Where they once did no wrong, they now do no right. Where they once cleared the bases with two-out hits, they now strike out. Where they once made daring plays that left opponents fumbling, they now fumble. Where they once pitched game after resplendent game, as though it wasn’t even a challenge, they now ask for one well-pitched game, start to finish. Just one. And don’t get it.
Not so long ago, it seemed they might never lose. Now it seems they might never win again. They are tense, always behind, their eyes suddenly full of the sad fear that overwhelmed them at the beginning of last season, when they lost 21 straight games. Now they have lost 13 of 14, and that old, spoiled-meat smell is back. Horrors! Stephen King has slipped in and started writing the script: Return of the Zer-O’s. Yes, they’re baaaaack.
That they still are in first place in the American League East is but an illusion. They are chasing the teams chasing them. The others are gathering their wits for a pennant race. The Orioles are at wits’ end, out of pitchers and answers. They have splashed about in the sunny happiness that is first place for 68 straight days, but unless they straighten their sagging posture, their tenure will soon end.
This hard truth became evident Tuesday at Fenway Park, where the Orioles played two games with the Boston Red Sox, one in the afternoon and one at night. Given two chances to lessen the pain of the bruises they have gathered on this Road Trip From Hell, they failed twice, accelerating their potato-sack drop from the heights.
Before the largest day-night doubleheader audience in Fenway history -- more than a total of 70,000 -- the Orioles first lost a heartbreaker, a drama that turned on a pop fly lost in the sun, a failed bunt that set up the winning run and a passel of blown scoring chances. The second game was a Mike Tyson fight. One punch -- Nick Esasky’s three-run homer in the fourth inning -- and down went the sucker.

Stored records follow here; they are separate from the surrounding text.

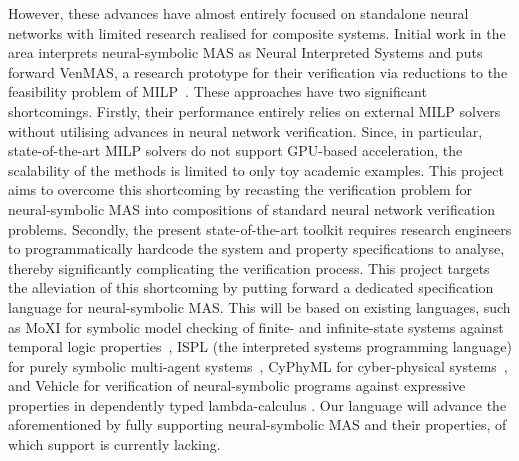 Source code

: \documentclass[11pt]{article}
\begin{document}
However, these advances have almost entirely focused on
standalone neural networks with limited research realised
for composite systems.  Initial work in the area interprets
neural-symbolic MAS as Neural Interpreted Systems and puts
forward {\sc VenMAS}, a research prototype for their
verification via reductions to the feasibility problem of
MILP~\cite{Akintunde+18,Akintunde+20,Akintunde+22,KouvarosBB24}.
These approaches have two significant shortcomings. Firstly,
their performance entirely relies on external MILP solvers
without utilising advances in neural network verification.
Since, in particular, state-of-the-art MILP solvers do
not support GPU-based acceleration, the scalability of the
methods is limited to only toy academic examples. This
project aims to overcome this shortcoming by recasting the
verification problem for neural-symbolic MAS into
compositions of standard neural network verification
problems. Secondly, the present state-of-the-art toolkit
requires  research engineers  to programmatically
hardcode the system and property specifications to analyse,
thereby significantly complicating the verification process.
This project targets the alleviation of this shortcoming by
putting forward a dedicated specification language for
neural-symbolic MAS.  This will be based on existing
languages, such as MoXI for symbolic model checking of
finite- and infinite-state systems against temporal logic
properties~\cite{Rozier+2024}, ISPL (the interpreted systems
programming language) for purely symbolic multi-agent
systems~\cite{LomuscioQR17}, CyPhyML for cyber-physical
systems~\cite{Simko+13}, and Vehicle for verification of
neural-symbolic programs against expressive properties in
dependently typed lambda-calculus \cite{Daggitt+24}. Our
language will advance the aforementioned by fully supporting
neural-symbolic MAS and their properties, of which  support is
currently lacking.


\end{document}

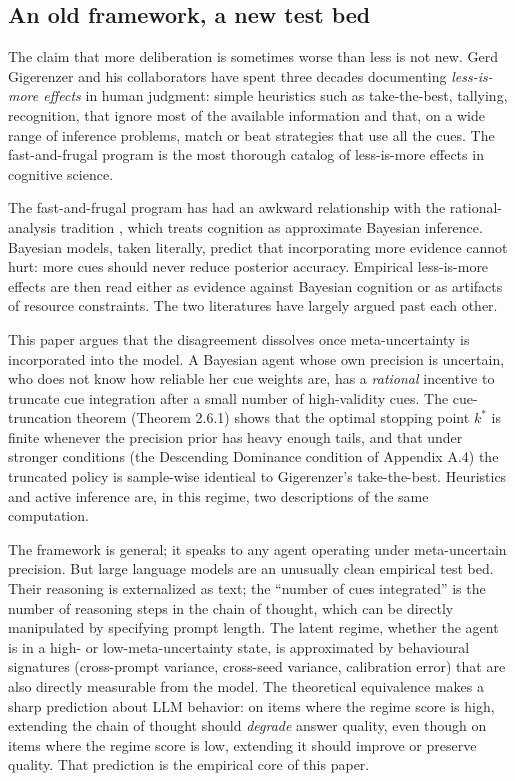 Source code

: \documentclass{article}
\begin{document}
\subsection{An old framework, a new test
bed}\label{an-old-framework-a-new-test-bed}

The claim that more deliberation is sometimes worse than less is not
new. Gerd Gigerenzer and his collaborators \cite{gigerenzer1996, gigerenzer2009} have spent three decades documenting
\emph{less-is-more effects} in human judgment: simple heuristics such as
take-the-best, tallying, recognition, that ignore most of the available
information and that, on a wide range of inference problems, match or
beat strategies that use all the cues. The fast-and-frugal program is
the most thorough catalog of less-is-more effects in cognitive science.

The fast-and-frugal program has had an awkward relationship with the
rational-analysis tradition \cite{anderson1991, oaksford2007, lieder2020}, which treats cognition as approximate
Bayesian inference. Bayesian models, taken literally, predict that
incorporating more evidence cannot hurt: more cues should never reduce
posterior accuracy. Empirical less-is-more effects are then read either
as evidence against Bayesian cognition or as artifacts of resource
constraints. The two literatures have largely argued past each other.

This paper argues that the disagreement dissolves once meta-uncertainty
is incorporated into the model. A Bayesian agent whose own precision is
uncertain, who does not know how reliable her cue weights are, has a
\emph{rational} incentive to truncate cue integration after a small
number of high-validity cues. The cue-truncation theorem (Theorem 2.6.1)
shows that the optimal stopping point \(k^{*}\) is finite whenever the
precision prior has heavy enough tails, and that under stronger
conditions (the Descending Dominance condition of Appendix A.4) the
truncated policy is sample-wise identical to Gigerenzer's take-the-best.
Heuristics and active inference are, in this regime, two descriptions of
the same computation.

The framework is general; it speaks to any agent operating under
meta-uncertain precision. But large language models are an unusually
clean empirical test bed. Their reasoning is externalized as text; the
``number of cues integrated'' is the number of reasoning steps in the
chain of thought, which can be directly manipulated by specifying prompt
length. The latent regime, whether the agent is in a high- or
low-meta-uncertainty state, is approximated by behavioural signatures
(cross-prompt variance, cross-seed variance, calibration error) that are
also directly measurable from the model. The theoretical equivalence
makes a sharp prediction about LLM behavior: on items where the regime
score is high, extending the chain of thought should \emph{degrade}
answer quality, even though on items where the regime score is low,
extending it should improve or preserve quality. That prediction is the
empirical core of this paper.
\end{document}
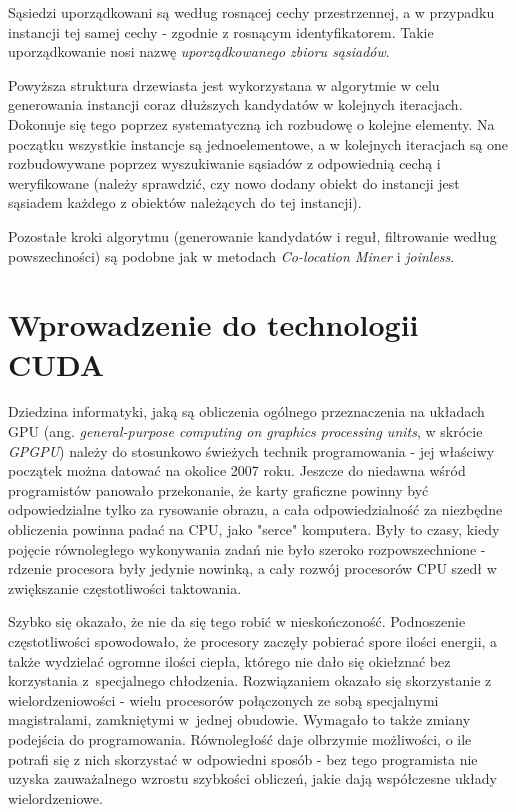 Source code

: \documentclass[12pt]{article}
\begin{document}
Sąsiedzi uporządkowani są według rosnącej cechy przestrzennej, a w przypadku instancji tej samej cechy - zgodnie z rosnącym identyfikatorem. Takie uporządkowanie nosi nazwę \textit{uporządkowanego zbioru sąsiadów}.

Powyższa struktura drzewiasta jest wykorzystana w algorytmie w celu generowania instancji coraz dłuższych kandydatów w kolejnych iteracjach. Dokonuje się tego poprzez systematyczną ich rozbudowę o kolejne elementy. Na początku wszystkie instancje są jednoelementowe, a w kolejnych iteracjach są one rozbudowywane poprzez wyszukiwanie sąsiadów z odpowiednią cechą i weryfikowane (należy sprawdzić, czy nowo dodany obiekt do instancji jest sąsiadem każdego z obiektów należących do tej instancji). 

Pozostałe kroki algorytmu (generowanie kandydatów i reguł, filtrowanie według powszechności) są podobne jak w metodach \textit{Co-location Miner} i \textit{joinless}.

\newpage

\section{Wprowadzenie do technologii CUDA}
\label{sec:cuda}

Dziedzina informatyki, jaką są obliczenia ogólnego przeznaczenia na układach GPU (ang. \textit{general-purpose computing on graphics processing units}, w skrócie \textit{GPGPU}) należy do stosunkowo świeżych technik programowania - jej właściwy początek można datować na okolice 2007 roku. Jeszcze do niedawna wśród programistów panowało przekonanie, że karty graficzne powinny być odpowiedzialne tylko za rysowanie obrazu, a cała odpowiedzialność za niezbędne obliczenia powinna padać na CPU, jako "serce" komputera. Były to czasy, kiedy pojęcie równoległego wykonywania zadań nie było szeroko rozpowszechnione - rdzenie procesora były jedynie nowinką, a cały rozwój procesorów CPU szedł w zwiększanie częstotliwości taktowania.

Szybko się okazało, że nie da się tego robić w nieskończoność. Podnoszenie częstotliwości spowodowało, że procesory zaczęły pobierać spore ilości energii, a także wydzielać ogromne ilości ciepła, którego nie dało się okiełznać bez korzystania z~specjalnego chłodzenia. Rozwiązaniem okazało się skorzystanie z wielordzeniowości - wielu procesorów połączonych ze sobą specjalnymi magistralami, zamkniętymi w~jednej obudowie. Wymagało to także zmiany podejścia do programowania. Równoległość daje olbrzymie możliwości, o ile potrafi się z nich skorzystać w odpowiedni sposób - bez tego programista nie uzyska zauważalnego wzrostu szybkości obliczeń, jakie dają współczesne układy wielordzeniowe. 
\end{document}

And so the Orioles were left with hard numbers to study. Just 13 days ago, they left home with a 7 1/2-game lead, humming along as comfortably as a tuned-up roadster out for a spin on a new blacktop. Now, their lead is one game. If they lose to the Red Sox on Wednesday night, they will return home Thursday in second place.
“It hasn’t happened overnight, but it has been a very short period of time,” Baltimore Manager Frank Robinson said. “It’s tough to believe we’re playing the way we’ve been playing. Every game I think we’re going to go back to the way we’re capable of playing. Then after each game we come back and say, ‘Well, maybe the next one.’ It’s tough to believe it’s happening, but it is. I see it. And it’s not going to go away until we make it go away.”
It would not take that much. One well-pitched game. One clutch hit that turned a loss into a win, frowns back into smiles. One moment of improvised brilliance; something. But when losing hangs around, it becomes a habit. “The more it’s there, the more you know it’s there,” Robinson said. “The more you lose, the more pressure you feel. It becomes a harder cycle to break.”
When the cycle lasts this long, every mistake becomes magnified, for without it, perhaps, the cycle might have ended. The first game Tuesday was full of such very little, very big mistakes. It was a game that could have come close to righting the Orioles, and instead, it made matters worse.